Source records

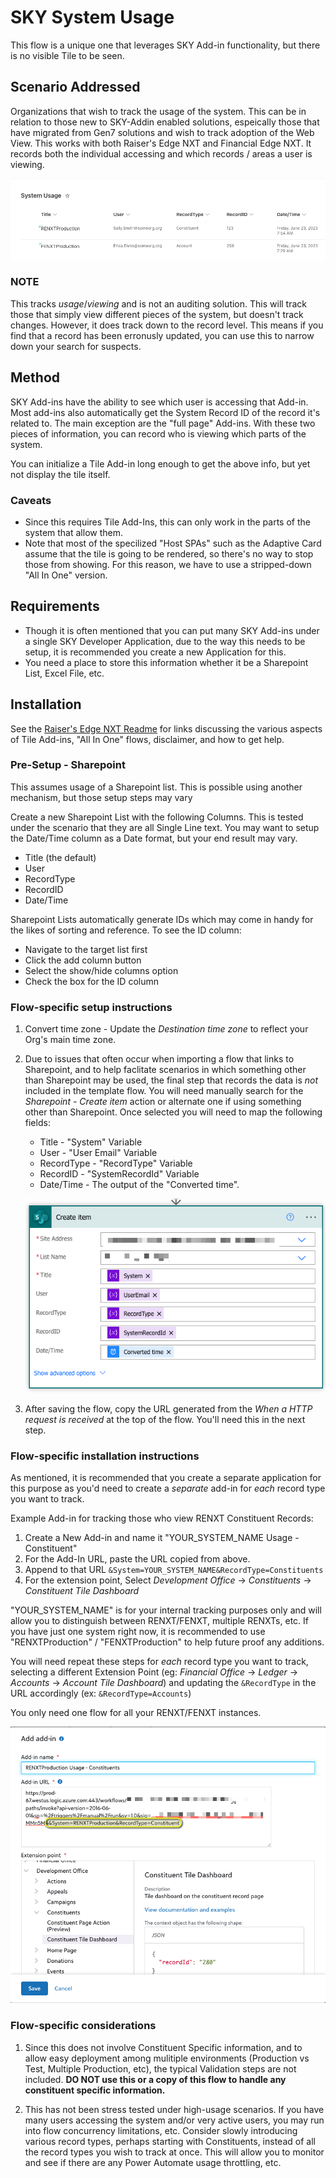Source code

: # SKY System Usage

This flow is a unique one that leverages SKY Add-in functionality, but there is no visible Tile to be seen. 

## Scenario Addressed
Organizations that wish to track the usage of the system.  This can be in relation to those new to SKY-Addin enabled solutions, espeically those that have migrated from Gen7 solutions and wish to track adoption of the Web View. This works with both Raiser's Edge NXT and Financial Edge NXT. It records both the individual accessing and which records / areas a user is viewing.

![./SystemUsage.png](./SystemUsage.png)

### NOTE
This tracks _usage_/_viewing_ and is not an auditing solution.  This will track those that simply view different pieces of the system, but doesn't track changes.  However, it does track down to the record level.  This  means if you find that a record has been erronusly updated, you can use this to narrow down your search for suspects. 

## Method
SKY Add-ins have the ability to see which user is accessing that Add-in.  Most add-ins also automatically get the System Record ID of the record it's related to. The main exception are the "full page" Add-ins.  With these two pieces of information, you can record who is viewing which parts of the system. 

You can initialize a Tile Add-in long enough to get the above info, but yet not display the tile itself. 

### Caveats
* Since this requires Tile Add-Ins, this can only work in the parts of the system that allow them.  
* Note that most of the specilized "Host SPAs" such as the Adaptive Card assume that the tile is going to be rendered, so there's no way to stop those from showing.  For this reason, we have to use a stripped-down "All In One" version.  

## Requirements
* Though it is often mentioned that you can put many SKY Add-ins under a single SKY Developer Application, due to the way this needs to be setup, it is recommended you create a new Application for this.
* You need a place to store this information whether it be a Sharepoint List, Excel File, etc.  

## Installation
See the [Raiser's Edge NXT Readme](../README.md) for links discussing the various aspects of Tile Add-ins, "All In One" flows, disclaimer, and how to get help. 

### Pre-Setup - Sharepoint
This assumes usage of a Sharepoint list.  This is possible using another mechanism, but those setup steps may vary

Create a new Sharepoint List with the following Columns.  This is tested under the scenario that they are all Single Line text.  You may want to setup the Date/Time column as a Date format, but your end result may vary.  
* Title (the default)
* User
* RecordType
* RecordID
* Date/Time

Sharepoint Lists automatically generate IDs which may come in handy for the likes of sorting and reference.  To see the ID column:

* Navigate to the target list first
* Click the add column button
* Select the show/hide columns option
* Check the box for the ID column

### Flow-specific setup instructions
1. Convert time zone - Update the _Destination time zone_ to reflect your Org's main time zone. 
2. Due to issues that often occur when importing a flow that links to Sharepoint, and to help faclitate scenarios in which something other than Sharepoint may be used, the final step that records the data is _not_ included in the template flow.  You will need manually search for the _Sharepoint - Create item_ action or alternate one if using something other than Sharepoint. Once selected you will need to map the following fields:
   * Title - "System" Variable
   * User - "User Email" Variable
   * RecordType - "RecordType" Variable
   * RecordID - "SystemRecordId" Variable
   * Date/Time - The output of the "Converted time".

   ![./ExampleSharepointCreateItem.png](./ExampleSharepointCreateItem.png)

3. After saving the flow, copy the URL generated from the _When a HTTP request is received_ at the top of the flow. You'll need this in the next step.

### Flow-specific installation instructions
As mentioned, it is recommended that you create a separate application for this purpose as you'd need to create a _separate_ add-in for _each_ record type you want to track. 

Example Add-in for tracking those who view RENXT Constituent Records:
1. Create a New Add-in and name it "YOUR_SYSTEM_NAME Usage - Constituent"
2. For the Add-In URL, paste the URL copied from above.
3. Append to that URL `&System=YOUR_SYSTEM_NAME&RecordType=Constituents`
4. For the extension point, Select _Development Office_ -> _Constituents_ -> _Constituent Tile Dashboard_ 

"YOUR_SYSTEM_NAME" is for your internal tracking purposes only and will allow you to distinguish between RENXT/FENXT, multiple RENXTs, etc.  If you have just one system right now, it is recommended to use "RENXTProduction" / "FENXTProduction" to help future proof any additions.  

You will need repeat these steps for _each_ record type you want to track, selecting a different Extension Point (eg: _Financial Office_ -> _Ledger_ -> _Accounts_ -> _Account Tile Dashboard_) and updating the `&RecordType` in the URL accordingly (ex: `&RecordType=Accounts`)

You only need one flow for all your RENXT/FENXT instances. 

![./ExampleAddIn.png](./ExampleAddIn.png)



### Flow-specific considerations
1. Since this does not involve Constituent Specific information, and to allow easy deployment among mulitiple environments (Production vs Test, Multiple Production, etc), the typical Validation steps are not included.  **DO NOT use this or a copy of this flow to handle any constituent specific information.**

2. This has not been stress tested under high-usage scenarios.  If you have many users accessing the system and/or very active users, you may run into flow concurrency limitations, etc.  Consider slowly introducing various record types, perhaps starting with Constituents, instead of all the record types you wish to track at once.  This will allow you to monitor and see if there are any Power Automate usage throttling, etc. 
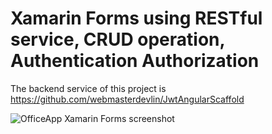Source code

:# Xamarin Forms using RESTful service, CRUD operation, Authentication Authorization

The backend service of this project is https://github.com/webmasterdevlin/JwtAngularScaffold

![OfficeApp Xamarin Forms screenshot](https://github.com/webmasterdevlin/OfficeAppXamarinForms/blob/master/NewOfficeAppImageXF.png)
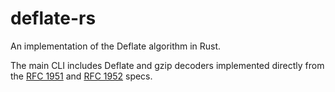 # deflate-rs
An implementation of the Deflate algorithm in Rust.

The main CLI includes Deflate and gzip decoders implemented directly from the [RFC&nbsp;1951](https://datatracker.ietf.org/doc/html/rfc1951) and [RFC&nbsp;1952](https://datatracker.ietf.org/doc/html/rfc1952) specs.

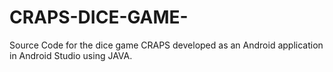 # CRAPS-DICE-GAME-
Source Code for the dice game CRAPS developed as an Android application in Android Studio using JAVA. 
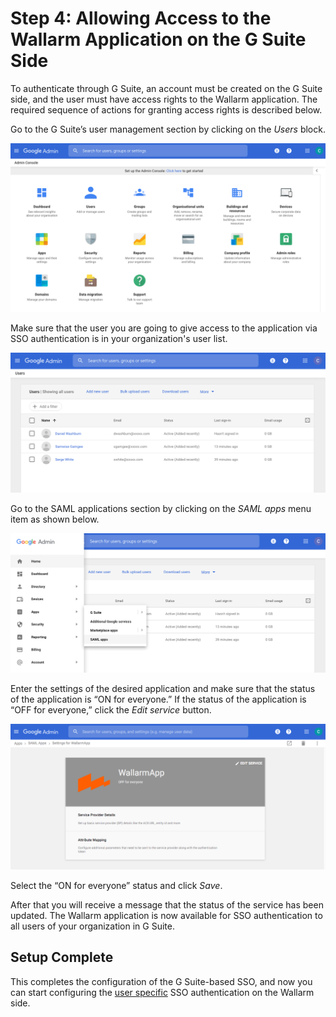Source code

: #   Step 4: Allowing Access to the Wallarm Application on the G Suite Side

[img-gsuite-console]:           ../../../../images/admin-guides/configuration-guides/sso/gsuite/gsuite-console.png
[img-user-list]:                ../../../../images/admin-guides/configuration-guides/sso/gsuite/user-list.png
[img-gsuite-navigation-saml]:   ../../../../images/admin-guides/configuration-guides/sso/gsuite/gsuite-navigation-saml.png
[img-app-page]:                 ../../../../images/admin-guides/configuration-guides/sso/gsuite/gsuite-app-page.png

[doc-use-user-auth]:            ../employ-user-auth.md

To authenticate through G Suite, an account must be created on the G Suite side, and the user must have access rights to the Wallarm application. The required sequence of actions for granting access rights is described below.

Go to the G Suite’s user management section by clicking on the *Users* block.

![!G Suite console][img-gsuite-console]

Make sure that the user you are going to give access to the application via SSO authentication is in your organization's user list.

![!G Suite user list][img-user-list]

Go to the SAML applications section by clicking on the *SAML apps* menu item as shown below.

![!Navigate to the SAML applications][img-gsuite-navigation-saml]

Enter the settings of the desired application and make sure that the status of the application is “ON for everyone.” If the status of the application is “OFF for everyone,” click the *Edit service* button.

![!Application page in G Suite][img-app-page]

Select the “ON for everyone” status and click *Save*.

After that you will receive a message that the status of the service has been updated. The Wallarm application is now available for SSO authentication to all users of your organization in G Suite.


##  Setup Complete

This completes the configuration of the G Suite-based SSO, and now you can start configuring the [user specific][doc-use-user-auth] SSO authentication on the Wallarm side.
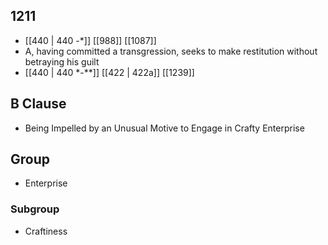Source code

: ## 1211
- [[440 | 440 -*]] [[988]] [[1087]] 
- A, having committed a transgression, seeks to make restitution without betraying his guilt
- [[440 | 440 *-**]] [[422 | 422a]] [[1239]] 

## B Clause
- Being Impelled by an Unusual Motive to Engage in Crafty Enterprise

## Group
- Enterprise

### Subgroup
- Craftiness

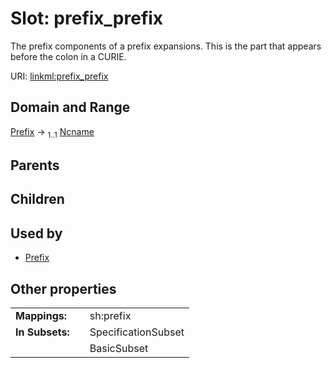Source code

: 
# Slot: prefix_prefix

The prefix components of a prefix expansions. This is the part that appears before the colon in a CURIE.

URI: [linkml:prefix_prefix](https://w3id.org/linkml/prefix_prefix)


## Domain and Range

[Prefix](Prefix.md) &#8594;  <sub>1..1</sub> [Ncname](types/Ncname.md)

## Parents


## Children


## Used by

 * [Prefix](Prefix.md)

## Other properties

|  |  |  |
| --- | --- | --- |
| **Mappings:** | | sh:prefix |
| **In Subsets:** | | SpecificationSubset |
|  | | BasicSubset |
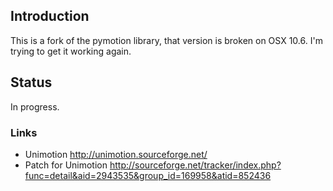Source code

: 
## Introduction

This is a fork of the pymotion library, that version is broken on OSX 10.6. I'm trying to
get it working again.

## Status 
In progress.

### Links
* Unimotion http://unimotion.sourceforge.net/
* Patch for Unimotion http://sourceforge.net/tracker/index.php?func=detail&aid=2943535&group_id=169958&atid=852436

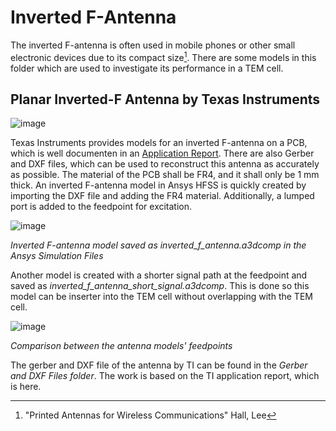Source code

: # Inverted F-Antenna
The inverted F-antenna is often used in mobile phones or other small electronic devices due to its compact size[^1]. There are some models in this folder which are used to investigate its performance in a TEM cell.

## Planar Inverted-F Antenna by Texas Instruments
![image](https://github.com/user-attachments/assets/fa152cc2-7715-4037-8684-aa634bd15ed0)

Texas Instruments provides models for an inverted F-antenna on a PCB, which is well documenten in an [Application Report](https://www.ti.com/lit/an/swru120d/swru120d.pdf?ts=1751880090337). There are also Gerber and DXF files, which can be used to reconstruct this antenna as accurately as possible. The material of the PCB shall be FR4, and it shall only be 1 mm thick. An inverted F-antenna model in Ansys HFSS is quickly created by importing the DXF file and adding the FR4 material. Additionally, a lumped port is added to the feedpoint for excitation.


![image](https://github.com/user-attachments/assets/9169d4d8-a8c1-4f3b-923c-573b9318a482)

*Inverted F-antenna model saved as inverted_f_antenna.a3dcomp in the Ansys Simulation Files*

Another model is created with a shorter signal path at the feedpoint and saved as *inverted_f_antenna_short_signal.a3dcomp*. This is done so this model can be inserter into the TEM cell without overlapping with the TEM cell.


![image](https://github.com/user-attachments/assets/3321f31b-2500-414a-9406-d19a1b0c6d43)

*Comparison between the antenna models' feedpoints*

The gerber and DXF file of the antenna by TI can be found in the *Gerber and DXF Files folder*. The work is based on the TI application report, which is here.

[^1]: "Printed Antennas for Wireless Communications" Hall, Lee
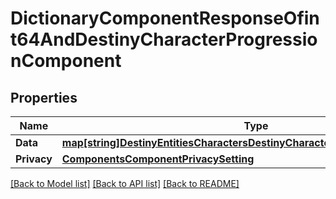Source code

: # DictionaryComponentResponseOfint64AndDestinyCharacterProgressionComponent

## Properties
Name | Type | Description | Notes
------------ | ------------- | ------------- | -------------
**Data** | [**map[string]DestinyEntitiesCharactersDestinyCharacterProgressionComponent**](Destiny.Entities.Characters.DestinyCharacterProgressionComponent.md) |  | [optional] 
**Privacy** | [**ComponentsComponentPrivacySetting**](Components.ComponentPrivacySetting.md) |  | [optional] 

[[Back to Model list]](../README.md#documentation-for-models) [[Back to API list]](../README.md#documentation-for-api-endpoints) [[Back to README]](../README.md)


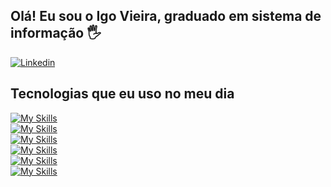 ## Olá! Eu sou o Igo Vieira, graduado em sistema de informação 🖐️
[![Linkedin](https://img.icons8.com/color/48/000000/linkedin-circled--v1.png)](https://www.linkedin.com/in/igo-vieira-691920142/)

<tr/>

## Tecnologias que eu uso no meu dia
[![My Skills](https://skillicons.dev/icons?i=java,spring)](https://skillicons.dev)  
[![My Skills](https://skillicons.dev/icons?i=js,html,css,react)](https://skillicons.dev)  
[![My Skills](https://skillicons.dev/icons?i=postgres)](https://skillicons.dev)   
[![My Skills](https://skillicons.dev/icons?i=aws)](https://skillicons.dev)  
[![My Skills](https://skillicons.dev/icons?i=git,github)](https://skillicons.dev)  
[![My Skills](https://skillicons.dev/icons?i=idea,vscode)](https://skillicons.dev)  
  



<!---
Igoviera/Igoviera is a ✨ special ✨ repository because its `README.md` (this file) appears on your GitHub profile.
You can click the Preview link to take a look at your changes.
--->
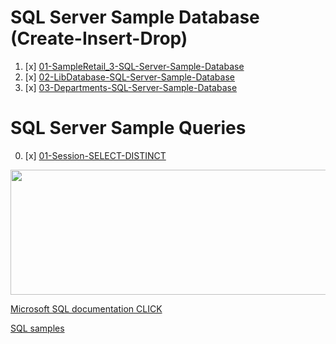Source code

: # SQL Server Sample Database (Create-Insert-Drop)


01. [x] [01-SampleRetail_3-SQL-Server-Sample-Database](./01-SampleRetail_3-SQL-Server-Sample-Database)
02. [x] [02-LibDatabase-SQL-Server-Sample-Database](./02-LibDatabase-SQL-Server-Sample-Database)
03. [x] [03-Departments-SQL-Server-Sample-Database](./03-Departments-SQL-Server-Sample-Database)

<!-- 01. [x] [01-chinook-SQL-Server-Sample-Database](./01-chinook-SQL-Server-Sample-Database) -->
<!-- 02. [x] [02-HR-SQL-Server-Sample-Database](./02-HR-SQL-Server-Sample-Database) -->
<!-- 03. [x] [03-araclar-SQL-Server-Sample-Database](./03-araclar-SQL-Server-Sample-Database) -->
<!-- 04. [x] [04-books-SQL-Server-Sample-Database](./04-books-SQL-Server-Sample-Database) -->
<!-- 05. [x] [05-bookstore-SQL-Server-Sample-Database](./05-bookstore-SQL-Server-Sample-Database) -->

<!-- 08. [x] [08-ETRADE-SQL-Server-Sample-Database](./08-ETRADE-SQL-Server-Sample-Database) -->
<!-- 09. [x] [09-LibDatabase-SQL-Server-Sample-Database](./09-LibDatabase-SQL-Server-Sample-Database) -->
<!-- 10. [x] [chinook](./chinook) -->



# SQL Server Sample Queries

00. [x] [01-Session-SELECT-DISTINCT](./01-Session-SELECT-DISTINCT.sql)
<!-- 02. [x] [02-Session-WHERE-LIMIT-ORDER BY-(AND,OR,NOT)-IN](./02-Session-WHERE-LIMIT-ORDER%20BY-(AND%2COR%2CNOT)-IN.sql) -->



[<img src="https://docs.microsoft.com/en-us/sql/ssms/media/sql-server-management-studio-ssms/ssms.png?view=sql-server-ver15" width=700, height=200 />](https://docs.microsoft.com/en-us/sql/ssms/media/sql-server-management-studio-ssms/ssms.png?view=sql-server-ver15)

[Microsoft SQL documentation CLICK](https://docs.microsoft.com/tr-tr/sql/?view=sql-server-ver15)

[SQL samples](https://docs.microsoft.com/tr-tr/sql/samples/sql-samples-where-are?view=sql-server-ver15)
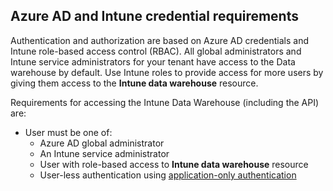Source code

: <!-- This include is part of the Intune Data Warehouse documentation. -->

## Azure AD and Intune credential requirements

Authentication and authorization are based on Azure AD credentials and Intune role-based access control (RBAC). All global administrators and Intune service administrators for your tenant have access to the Data warehouse by default. Use Intune roles to provide access for more users by giving them access to the **Intune data warehouse** resource.

Requirements for accessing the Intune Data Warehouse (including the API) are:

- User must be one of:
    - Azure AD global administrator
    - An Intune service administrator
    - User with role-based access to **Intune data warehouse** resource
    - User-less authentication using [application-only authentication](../data-warehouse-app-only-auth.md) 
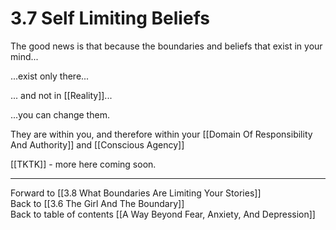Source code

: # 3.7 Self Limiting Beliefs

The good news is that because the boundaries and beliefs that exist in your mind...

...exist only there... 

... and not in [[Reality]]...

...you can change them. 

They are within you, and therefore within your [[Domain Of Responsibility And Authority]] and [[Conscious Agency]]

[[TKTK]] - more here coming soon. 

___

Forward to [[3.8 What Boundaries Are Limiting Your Stories]]          
Back to [[3.6 The Girl And The Boundary]]         
Back to table of contents [[A Way Beyond Fear, Anxiety, And Depression]]    
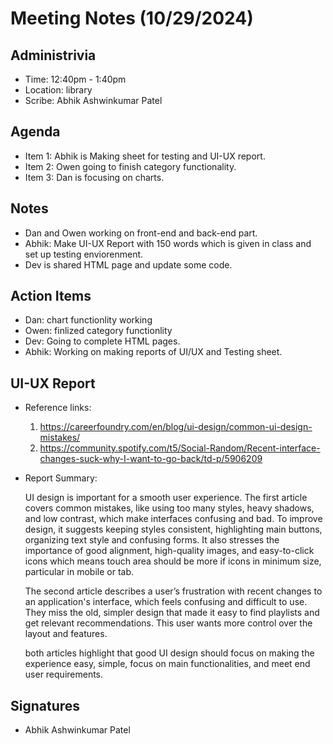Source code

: # Meeting Notes (10/29/2024)

## Administrivia
* Time: 12:40pm - 1:40pm
* Location: library
* Scribe: Abhik Ashwinkumar Patel

## Agenda

- Item 1: Abhik is Making sheet for testing and UI-UX report.
- Item 2: Owen going to finish category functionality.
- Item 3: Dan is focusing on charts.

## Notes

- Dan and Owen working on front-end and back-end part.
- Abhik: Make UI-UX Report with 150 words which is given in class and set up testing enviorenment.
- Dev is shared HTML page and update some code.


## Action Items

- Dan: chart functionlity working
- Owen: finlized category functionlity
- Dev: Going to complete HTML pages.
- Abhik: Working on making reports of UI/UX and Testing sheet. 

## UI-UX Report 

 * Reference links:
   1) https://careerfoundry.com/en/blog/ui-design/common-ui-design-mistakes/
   2) https://community.spotify.com/t5/Social-Random/Recent-interface-changes-suck-why-I-want-to-go-back/td-p/5906209

 * Report Summary:
 
   UI design is important for a smooth user experience. The first article covers common mistakes, like using too many styles, heavy shadows, and low contrast, which make interfaces confusing and bad. To improve design, it suggests keeping styles consistent, highlighting main buttons, organizing text style and confusing forms. It also stresses the importance of good alignment, high-quality images, and easy-to-click icons which means touch area should be more if icons in minimum size, particular in mobile or tab.

   The second article describes a user’s frustration with recent changes to an application's interface, which feels confusing and difficult to use. They miss the old, simpler design that made it easy to find playlists and get relevant recommendations. This user wants more control over the layout and features.

   both articles highlight that good UI design should focus on making the experience easy, simple, focus on main functionalities, and meet end user requirements.

## Signatures
- Abhik Ashwinkumar Patel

What is expected: The answer must be every line of the data that contains the word "Since".

Answer to the exercise:
* Since this requires Tile Add-Ins, this can only work in the parts of the system that allow them.  
1. Since this does not involve Constituent Specific information, and to allow easy deployment among mulitiple environments (Production vs Test, Multiple Production, etc), the typical Validation steps are not included.  **DO NOT use this or a copy of this flow to handle any constituent specific information.**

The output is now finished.